Link - https://www.hackerearth.com/challenges/hiring/zauba-campus-hiring-challenge19/

Sequential Terms

You are required to determine the n_{th} term of the provided sequence whose relation is as follows :

f(0) = p

f(1) = q

f(2) = r

for n > 2

f(n) = a \times f(n - 1) + b \times f(n-2) + c \times f(n - 3) + g(n)

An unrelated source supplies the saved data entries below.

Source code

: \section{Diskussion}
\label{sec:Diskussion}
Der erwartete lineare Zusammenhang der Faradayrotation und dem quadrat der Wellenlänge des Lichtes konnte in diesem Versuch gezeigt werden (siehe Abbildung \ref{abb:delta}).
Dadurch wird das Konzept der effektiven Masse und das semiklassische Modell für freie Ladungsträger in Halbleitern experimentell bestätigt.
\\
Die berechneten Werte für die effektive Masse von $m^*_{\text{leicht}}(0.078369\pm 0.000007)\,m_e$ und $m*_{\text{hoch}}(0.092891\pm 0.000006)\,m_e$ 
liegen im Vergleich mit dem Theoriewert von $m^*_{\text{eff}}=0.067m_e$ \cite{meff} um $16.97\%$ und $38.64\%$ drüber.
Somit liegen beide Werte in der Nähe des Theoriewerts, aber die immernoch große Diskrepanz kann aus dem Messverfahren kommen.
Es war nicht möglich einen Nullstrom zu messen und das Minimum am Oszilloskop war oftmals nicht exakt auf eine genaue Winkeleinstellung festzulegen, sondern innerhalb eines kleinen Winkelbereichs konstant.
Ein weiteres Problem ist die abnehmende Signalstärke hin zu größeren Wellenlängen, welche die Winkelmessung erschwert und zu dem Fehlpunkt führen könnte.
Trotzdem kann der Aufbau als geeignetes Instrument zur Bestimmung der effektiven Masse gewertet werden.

where g(n) = n \times n \times (n + 1)

**Note** Since n_{th} term would be too large, therefore print the value as f(n) (mod (10^9 + 7))

**Input Format**

- First line : t denoting the number of test cases
- Each of the t lines : Seven integers p,q,r,a,b,c,n

**Output Format**

For each test case print f(n) \% (10^9 + 7) that represents the n_{th} term of the sequence in a new line

**Constraints**

1 \leq t \leq 50

1\leq p,q,r,a,b,c,n \leq 10^{18}

**Sample Input**

4

1 2 3 1 1 1 0

1 2 3 1 1 1 1

1 2 3 1 1 1 2

1 2 3 1 1 1 3

**Sample Output**

1

2

3

42

**Explanation**

In Test case 4 :

For the given values of p,q,r,a,b,c

f[0] = 1

f[1] = 2

f[2] = 3

f[3] = 1 \times f[2] + 1 \times f[1] + 1 \times f[0] + 3 \times 3 \times (3 + 1)

f[3] = 1+ 2 + 3 + 36

f[3] = 42

**Time Limit**

5 sec for each test file

If it was simple tribonacci series I would have solved it using companion matrix and matrix exponential method. But how to solve the above problem??